Your task: What you give back must match the data below character for character.

═══ Material to process

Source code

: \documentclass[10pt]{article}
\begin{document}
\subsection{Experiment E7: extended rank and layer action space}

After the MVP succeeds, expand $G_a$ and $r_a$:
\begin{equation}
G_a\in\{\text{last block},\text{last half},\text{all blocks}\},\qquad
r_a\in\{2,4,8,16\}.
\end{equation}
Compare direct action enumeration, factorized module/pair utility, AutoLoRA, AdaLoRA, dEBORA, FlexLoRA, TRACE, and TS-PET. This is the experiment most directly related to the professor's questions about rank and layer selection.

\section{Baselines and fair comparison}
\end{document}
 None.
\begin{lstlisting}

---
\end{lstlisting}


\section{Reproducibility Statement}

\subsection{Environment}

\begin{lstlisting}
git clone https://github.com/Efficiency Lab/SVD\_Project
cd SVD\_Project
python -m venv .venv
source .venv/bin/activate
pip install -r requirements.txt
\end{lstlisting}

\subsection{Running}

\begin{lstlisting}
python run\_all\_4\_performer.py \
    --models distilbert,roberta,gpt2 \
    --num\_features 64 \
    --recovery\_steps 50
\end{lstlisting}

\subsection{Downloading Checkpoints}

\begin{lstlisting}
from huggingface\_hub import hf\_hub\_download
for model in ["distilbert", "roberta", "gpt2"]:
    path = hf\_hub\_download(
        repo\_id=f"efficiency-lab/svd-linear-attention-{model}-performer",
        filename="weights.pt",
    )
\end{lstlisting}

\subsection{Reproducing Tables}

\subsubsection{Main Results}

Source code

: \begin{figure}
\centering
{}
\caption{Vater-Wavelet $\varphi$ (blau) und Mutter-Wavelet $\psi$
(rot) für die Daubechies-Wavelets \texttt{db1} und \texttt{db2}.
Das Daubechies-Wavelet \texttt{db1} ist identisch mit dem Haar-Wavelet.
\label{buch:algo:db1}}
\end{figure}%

══════

Response below:
Source code

: \documentclass[10pt]{article}
\begin{document}
\subsection{Experiment E7: extended rank and layer action space}

After the MVP succeeds, expand $G_a$ and $r_a$:
\begin{equation}
G_a\in\{\text{last block},\text{last half},\text{all blocks}\},\qquad
r_a\in\{2,4,8,16\}.
\end{equation}
Compare direct action enumeration, factorized module/pair utility, AutoLoRA, AdaLoRA, dEBORA, FlexLoRA, TRACE, and TS-PET. This is the experiment most directly related to the professor's questions about rank and layer selection.

\section{Baselines and fair comparison}
\end{document}
 None.
\begin{lstlisting}

---
\end{lstlisting}


\section{Reproducibility Statement}

\subsection{Environment}

\begin{lstlisting}
git clone https://github.com/Efficiency Lab/SVD\_Project
cd SVD\_Project
python -m venv .venv
source .venv/bin/activate
pip install -r requirements.txt
\end{lstlisting}

\subsection{Running}

\begin{lstlisting}
python run\_all\_4\_performer.py \
    --models distilbert,roberta,gpt2 \
    --num\_features 64 \
    --recovery\_steps 50
\end{lstlisting}

\subsection{Downloading Checkpoints}

\begin{lstlisting}
from huggingface\_hub import hf\_hub\_download
for model in ["distilbert", "roberta", "gpt2"]:
    path = hf\_hub\_download(
        repo\_id=f"efficiency-lab/svd-linear-attention-{model}-performer",
        filename="weights.pt",
    )
\end{lstlisting}

\subsection{Reproducing Tables}

\subsubsection{Main Results}

Source code

: \begin{figure}
\centering
{}
\caption{Vater-Wavelet $\varphi$ (blau) und Mutter-Wavelet $\psi$
(rot) für die Daubechies-Wavelets \texttt{db1} und \texttt{db2}.
Das Daubechies-Wavelet \texttt{db1} ist identisch mit dem Haar-Wavelet.
\label{buch:algo:db1}}
\end{figure}%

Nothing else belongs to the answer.